Source installation instructions:

• Ensure you have a C++23 compiler such as GCC 13 (Ubuntu 24.04) or later, or clang 21 or later. GCC 15 and clang 21 are the primary development compilers; on Debian-based systems see https://apt.llvm.org for easy installation of recent clang.

• If necessary export CXX=<your up to date C++ compiler (e.g. clang++-21)>.

• On Ubuntu, install the Python development headers matching your Python version (e.g. sudo apt install python3.12-dev for Python 3.12).

• git clone https://github.com/ciaranm/glasgow-constraint-solver.git

• cd glasgow-constraint-solver/python

• pip install .

For the verifier functionality, the ‘veripb’ tool is also required.
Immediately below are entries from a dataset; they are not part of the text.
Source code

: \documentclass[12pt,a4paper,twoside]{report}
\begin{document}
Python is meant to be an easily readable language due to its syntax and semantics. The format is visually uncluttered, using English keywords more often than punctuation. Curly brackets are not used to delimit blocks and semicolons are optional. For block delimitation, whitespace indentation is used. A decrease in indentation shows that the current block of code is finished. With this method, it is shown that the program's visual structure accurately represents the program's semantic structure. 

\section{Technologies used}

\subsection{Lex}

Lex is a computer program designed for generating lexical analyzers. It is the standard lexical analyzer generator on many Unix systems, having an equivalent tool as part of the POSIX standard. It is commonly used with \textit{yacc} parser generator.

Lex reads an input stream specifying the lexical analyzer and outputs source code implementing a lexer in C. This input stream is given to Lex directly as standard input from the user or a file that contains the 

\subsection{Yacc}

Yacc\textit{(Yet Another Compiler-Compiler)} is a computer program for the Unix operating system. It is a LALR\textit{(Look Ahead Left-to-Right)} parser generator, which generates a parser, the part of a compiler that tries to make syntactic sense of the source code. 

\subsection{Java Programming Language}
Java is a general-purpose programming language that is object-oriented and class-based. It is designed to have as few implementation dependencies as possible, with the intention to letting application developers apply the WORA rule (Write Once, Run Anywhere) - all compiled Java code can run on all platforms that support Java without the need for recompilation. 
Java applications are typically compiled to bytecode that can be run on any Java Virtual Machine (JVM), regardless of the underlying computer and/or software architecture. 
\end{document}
See https://gitlab.com/MIAOresearch/software/VeriPB#installation for installation instructions of veripb.

The rest of this documentation is for advanced users.

List of classes

CPM_gcs

Interface to Glasgow Constraint Solver's API.

class cpmpy.solvers.gcs.CPM_gcs(cpm_model=None, subsolver=None)
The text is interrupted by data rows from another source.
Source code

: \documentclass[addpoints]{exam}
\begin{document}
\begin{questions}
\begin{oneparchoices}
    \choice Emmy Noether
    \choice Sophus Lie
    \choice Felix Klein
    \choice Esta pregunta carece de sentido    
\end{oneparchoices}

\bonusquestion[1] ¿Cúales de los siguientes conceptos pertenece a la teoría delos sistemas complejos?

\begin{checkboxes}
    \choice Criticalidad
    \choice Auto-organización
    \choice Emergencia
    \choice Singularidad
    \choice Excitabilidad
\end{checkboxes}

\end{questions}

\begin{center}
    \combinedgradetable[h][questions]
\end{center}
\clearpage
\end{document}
Interface to Glasgow Constraint Solver’s API.

Creates the following attributes (see parent constructor for more):

• gcs : the gcspy solver object

• objective_var : optional: the variable used as objective

• proof_location : location of the last proof produced by the solver

• proof_name : name of the last proof (means <proof_name>.opb and <proof_name>.pbp will be present at the proof location)

• veripb_return_code : return code from the last VeriPB check.

• proof_check_timeout : whether the last VeriPB check timed out.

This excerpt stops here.